━━━━━ Supplied records
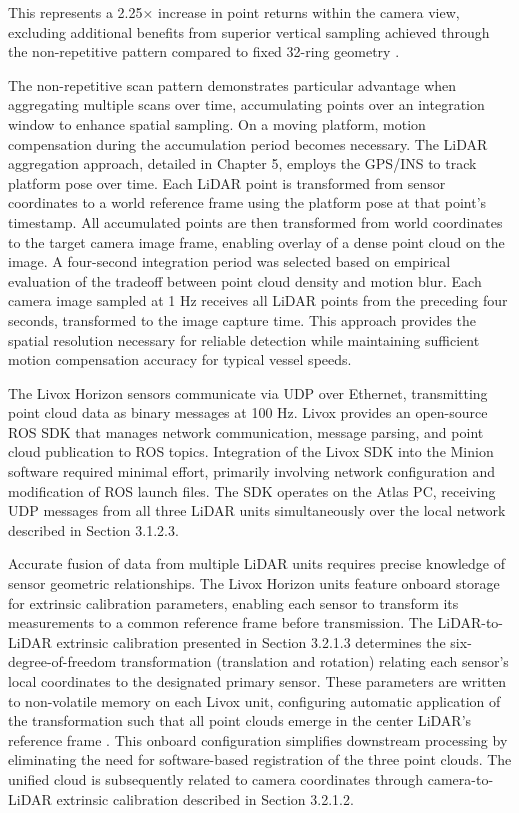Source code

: \documentclass{erauthesis}
\begin{document}
This represents a 2.25× increase in point returns within the camera view, excluding additional benefits from superior vertical sampling achieved through the non-repetitive pattern compared to fixed 32-ring geometry \cite{thompson2023}.

The non-repetitive scan pattern demonstrates particular advantage when aggregating multiple scans over time, accumulating points over an integration window to enhance spatial sampling.
On a moving platform, motion compensation during the accumulation period becomes necessary.
The \ac{LiDAR} aggregation approach, detailed in Chapter 5, employs the \ac{GPS}/\ac{INS} to track platform pose over time.
Each \ac{LiDAR} point is transformed from sensor coordinates to a world reference frame using the platform pose at that point's timestamp.
All accumulated points are then transformed from world coordinates to the target camera image frame, enabling overlay of a dense point cloud on the image.
A four-second integration period was selected based on empirical evaluation of the tradeoff between point cloud density and motion blur.
Each camera image sampled at 1 Hz receives all \ac{LiDAR} points from the preceding four seconds, transformed to the image capture time.
This approach provides the spatial resolution necessary for reliable detection while maintaining sufficient motion compensation accuracy for typical vessel speeds.

The Livox Horizon sensors communicate via UDP over Ethernet, transmitting point cloud data as binary messages at 100 Hz.
Livox provides an open-source \ac{ROS} SDK that manages network communication, message parsing, and point cloud publication to \ac{ROS} topics.
Integration of the Livox SDK into the Minion software required minimal effort, primarily involving network configuration and modification of \ac{ROS} launch files.
The SDK operates on the Atlas PC, receiving UDP messages from all three \ac{LiDAR} units simultaneously over the local network described in Section 3.1.2.3.

Accurate fusion of data from multiple \ac{LiDAR} units requires precise knowledge of sensor geometric relationships.
The Livox Horizon units feature onboard storage for extrinsic calibration parameters, enabling each sensor to transform its measurements to a common reference frame before transmission.
The \ac{LiDAR}-to-\ac{LiDAR} extrinsic calibration presented in Section 3.2.1.3 determines the six-degree-of-freedom transformation (translation and rotation) relating each sensor's local coordinates to the designated primary sensor.
These parameters are written to non-volatile memory on each Livox unit, configuring automatic application of the transformation such that all point clouds emerge in the center \ac{LiDAR}'s reference frame \cite{thompson2023}.
This onboard configuration simplifies downstream processing by eliminating the need for software-based registration of the three point clouds.
The unified cloud is subsequently related to camera coordinates through camera-to-\ac{LiDAR} extrinsic calibration described in Section 3.2.1.2.
\end{document}
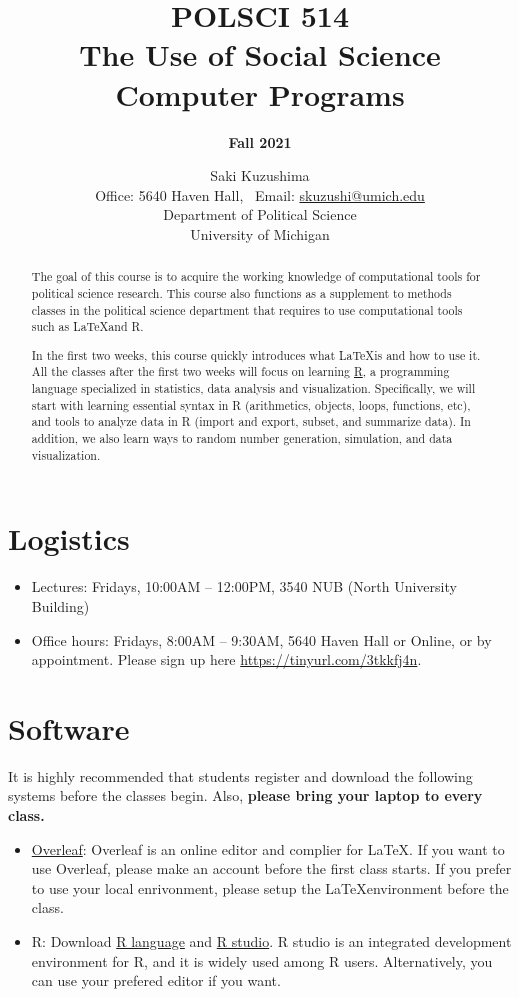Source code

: \documentclass[11pt]{article}
\title{\bf POLSCI 514 \\ The Use of Social Science Computer Programs}
\author{\Large {\bf Fall 2021}}
\date{\large Saki Kuzushima \\ \medskip
  Office: 5640 Haven Hall, \ Email: \href{mailto:skuzushi@umich.edu}{skuzushi@umich.edu} \\ \medskip
  Department of Political Science \\ University of Michigan}
\begin{document}
\maketitle

\begin{abstract}
The goal of this course is to acquire the working knowledge of computational tools for political science research.
This course also functions as a supplement to methods classes in the political science department that requires to use computational tools such as \LaTeX and R.

In the first two weeks, this course quickly introduces what \LaTeX is and how to use it. 
All the classes after the first two weeks will focus on learning \href{https://www.r-proect.org/}{R}, a programming language specialized in statistics, data analysis and visualization.
Specifically, we will start with learning essential syntax in R (arithmetics, objects, loops, functions, etc), and tools to analyze data in R (import and export, subset, and summarize data).
In addition, we also learn ways to random number generation, simulation, and data visualization. 
\end{abstract}


\section{Logistics}

\begin{itemize}
\item Lectures: Fridays, 10:00AM -- 12:00PM, 3540 NUB (North University Building) 
\item Office hours: Fridays, 8:00AM -- 9:30AM, 5640 Haven Hall or Online, or by appointment. Please sign up here \href{https://tinyurl.com/3tkkfj4n}{https://tinyurl.com/3tkkfj4n}.
  
\end{itemize}


\section{Software}

It is highly recommended that students register and download the following systems before the classes begin.
Also, \textbf{please bring your laptop to every class.}

\begin{itemize}
\item \href{https://www.overleaf.com/}{Overleaf}: Overleaf is an online editor and complier for \LaTeX. 
If you want to use Overleaf, please make an account before the first class starts.
If you prefer to use your local enrivonment, please setup the \LaTeX environment before the class.

\item R: Download \href{https://www.r-project.org/}{R language} and \href{https://www.rstudio.com/}{R studio}. 
R studio is an integrated development environment for R, and it is widely used among R users.
Alternatively, you can use your prefered editor if you want.


\end{itemize} 
\end{document}
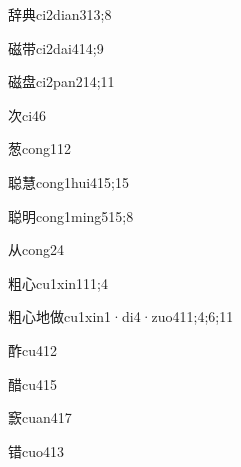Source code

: \begin{verbete}{辞典}{ci2dian3}{13;8}
\end{verbete}

\begin{verbete}{磁带}{ci2dai4}{14;9}
\end{verbete}

\begin{verbete}{磁盘}{ci2pan2}{14;11}
\end{verbete}

\begin{verbete}{次}{ci4}{6}
\end{verbete}

\begin{verbete}{葱}{cong1}{12}
\end{verbete}

\begin{verbete}{聪慧}{cong1hui4}{15;15}
\end{verbete}

\begin{verbete}{聪明}{cong1ming5}{15;8}
\end{verbete}

\begin{verbete}{从}{cong2}{4}
\end{verbete}

\begin{verbete}{粗心}{cu1xin1}{11;4}
\end{verbete}

\begin{verbete}{粗心地做}{cu1xin1·di4·zuo4}{11;4;6;11}
\end{verbete}

\begin{verbete}{酢}{cu4}{12}
\end{verbete}

\begin{verbete}{醋}{cu4}{15}
\end{verbete}

\begin{verbete}{窾}{cuan4}{17}
\end{verbete}

\begin{verbete}{错}{cuo4}{13}
\end{verbete}


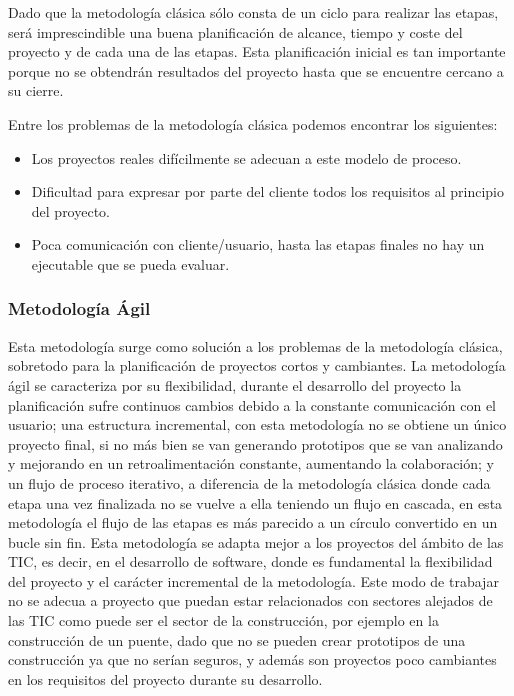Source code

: Dado que la metodología clásica sólo consta de un ciclo para realizar las etapas, será imprescindible una buena planificación de alcance, tiempo y coste del proyecto y de cada una de las etapas. Esta planificación inicial es tan importante porque no se obtendrán resultados del proyecto hasta que se encuentre cercano a su cierre.

Entre los problemas de la metodología clásica podemos encontrar los siguientes:

\begin{itemize}
    \item Los proyectos reales difícilmente se adecuan a este modelo de proceso.
    \item Dificultad para expresar por parte del cliente todos los requisitos al principio del proyecto.
    \item Poca comunicación con cliente/usuario, hasta las etapas finales no hay un ejecutable que se pueda evaluar.
\end{itemize}


\subsubsection{Metodología Ágil}

Esta metodología surge como solución a los problemas de la metodología clásica, sobretodo para la planificación de proyectos cortos y cambiantes. La metodología ágil se caracteriza por su flexibilidad, durante el desarrollo del proyecto la planificación sufre continuos cambios debido a la constante comunicación con el usuario; una estructura incremental, con esta metodología no se obtiene un único proyecto final, si no más bien se van generando prototipos que se van analizando y mejorando en un retroalimentación constante, aumentando la colaboración; y un flujo de proceso iterativo, a diferencia de la metodología clásica donde cada etapa una vez finalizada no se vuelve a ella teniendo un flujo en cascada, en esta metodología el flujo de las etapas es más parecido a un círculo convertido en un bucle sin fin. Esta metodología se adapta mejor a los proyectos del ámbito de las TIC, es decir, en el desarrollo de software, donde es fundamental la flexibilidad del proyecto y el carácter incremental de la metodología. Este modo de trabajar no se adecua a proyecto que puedan estar relacionados con sectores alejados de las TIC como puede ser el sector de la construcción, por ejemplo en la construcción de un puente, dado que no se pueden crear prototipos de una construcción ya que no serían seguros, y además son proyectos poco cambiantes en los requisitos del proyecto durante su desarrollo.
━━━━━━━━━━
*Try it*: Where the data above reaches the line holding "All accumulated points", begin printing, and stop after the line holding "This approach provides". Each line must be reproduced exactly, with nothing else added.

*Response*:
All accumulated points are then transformed from world coordinates to the target camera image frame, enabling overlay of a dense point cloud on the image.
A four-second integration period was selected based on empirical evaluation of the tradeoff between point cloud density and motion blur.
Each camera image sampled at 1 Hz receives all \ac{LiDAR} points from the preceding four seconds, transformed to the image capture time.
This approach provides the spatial resolution necessary for reliable detection while maintaining sufficient motion compensation accuracy for typical vessel speeds.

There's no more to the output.